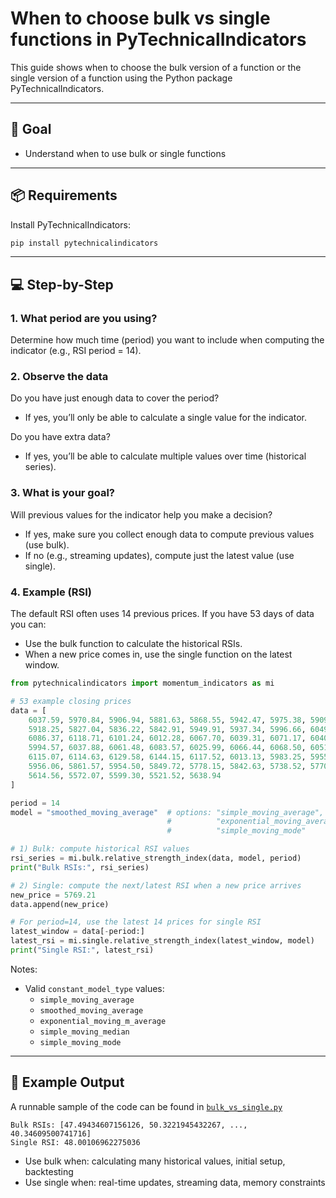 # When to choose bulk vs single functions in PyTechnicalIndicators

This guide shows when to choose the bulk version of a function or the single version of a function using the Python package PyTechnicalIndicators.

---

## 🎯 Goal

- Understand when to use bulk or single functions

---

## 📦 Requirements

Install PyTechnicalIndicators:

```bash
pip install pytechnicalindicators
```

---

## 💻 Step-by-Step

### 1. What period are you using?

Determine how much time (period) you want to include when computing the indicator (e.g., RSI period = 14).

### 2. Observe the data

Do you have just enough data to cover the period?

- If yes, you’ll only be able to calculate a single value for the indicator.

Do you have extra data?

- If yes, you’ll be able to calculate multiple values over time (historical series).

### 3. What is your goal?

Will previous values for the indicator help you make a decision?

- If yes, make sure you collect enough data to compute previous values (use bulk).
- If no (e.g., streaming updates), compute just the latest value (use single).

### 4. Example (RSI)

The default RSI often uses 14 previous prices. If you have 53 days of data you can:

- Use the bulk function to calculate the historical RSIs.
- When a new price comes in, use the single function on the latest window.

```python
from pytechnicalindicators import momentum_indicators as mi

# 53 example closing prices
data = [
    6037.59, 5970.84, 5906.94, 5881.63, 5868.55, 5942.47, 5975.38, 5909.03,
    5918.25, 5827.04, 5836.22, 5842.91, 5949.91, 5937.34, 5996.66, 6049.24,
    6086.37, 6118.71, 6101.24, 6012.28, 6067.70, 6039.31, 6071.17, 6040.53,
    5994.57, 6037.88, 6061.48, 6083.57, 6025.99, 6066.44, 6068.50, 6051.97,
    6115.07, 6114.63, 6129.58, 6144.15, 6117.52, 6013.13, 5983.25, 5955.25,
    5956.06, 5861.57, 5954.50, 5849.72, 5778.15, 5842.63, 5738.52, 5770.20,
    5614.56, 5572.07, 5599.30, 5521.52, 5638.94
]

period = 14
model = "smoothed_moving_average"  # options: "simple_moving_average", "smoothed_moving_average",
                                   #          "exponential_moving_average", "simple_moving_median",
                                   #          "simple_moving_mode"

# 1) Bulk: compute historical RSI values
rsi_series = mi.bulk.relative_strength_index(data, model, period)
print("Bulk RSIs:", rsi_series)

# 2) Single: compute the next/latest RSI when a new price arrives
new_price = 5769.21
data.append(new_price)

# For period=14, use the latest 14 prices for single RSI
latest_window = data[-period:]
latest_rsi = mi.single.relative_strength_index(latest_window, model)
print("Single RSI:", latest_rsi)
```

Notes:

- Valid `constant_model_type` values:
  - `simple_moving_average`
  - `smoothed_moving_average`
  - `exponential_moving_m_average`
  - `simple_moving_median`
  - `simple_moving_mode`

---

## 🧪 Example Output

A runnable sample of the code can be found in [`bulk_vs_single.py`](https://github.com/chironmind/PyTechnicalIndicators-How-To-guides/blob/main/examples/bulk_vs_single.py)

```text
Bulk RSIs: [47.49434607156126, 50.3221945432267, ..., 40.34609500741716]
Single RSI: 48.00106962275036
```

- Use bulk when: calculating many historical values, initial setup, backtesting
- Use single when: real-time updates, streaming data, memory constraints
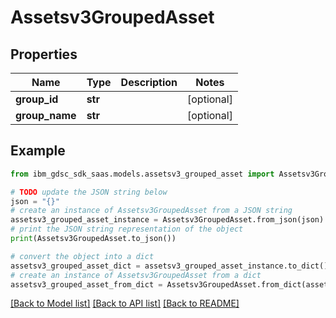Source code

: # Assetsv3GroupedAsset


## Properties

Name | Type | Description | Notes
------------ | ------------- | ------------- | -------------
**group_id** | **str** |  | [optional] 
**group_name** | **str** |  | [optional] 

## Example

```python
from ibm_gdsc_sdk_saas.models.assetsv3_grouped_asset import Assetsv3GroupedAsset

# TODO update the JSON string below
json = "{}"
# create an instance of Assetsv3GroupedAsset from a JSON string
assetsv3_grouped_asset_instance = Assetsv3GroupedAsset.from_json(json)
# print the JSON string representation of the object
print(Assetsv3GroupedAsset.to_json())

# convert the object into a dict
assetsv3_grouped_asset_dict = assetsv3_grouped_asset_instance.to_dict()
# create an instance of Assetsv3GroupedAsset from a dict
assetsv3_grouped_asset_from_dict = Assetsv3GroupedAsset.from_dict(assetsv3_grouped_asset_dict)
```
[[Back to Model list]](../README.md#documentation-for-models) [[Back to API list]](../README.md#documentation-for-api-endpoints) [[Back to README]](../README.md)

··········

> [Requirement]:
Return the material line for line, from its beginning to the line that contains "Do you have just", with the pictures left out.

> [Result for this task]:
 # When to choose bulk vs single functions in PyTechnicalIndicators

This guide shows when to choose the bulk version of a function or the single version of a function using the Python package PyTechnicalIndicators.

---

## 🎯 Goal

- Understand when to use bulk or single functions

---

## 📦 Requirements

Install PyTechnicalIndicators:

```bash
pip install pytechnicalindicators
```

---

## 💻 Step-by-Step

### 1. What period are you using?

Determine how much time (period) you want to include when computing the indicator (e.g., RSI period = 14).

### 2. Observe the data

Do you have just enough data to cover the period?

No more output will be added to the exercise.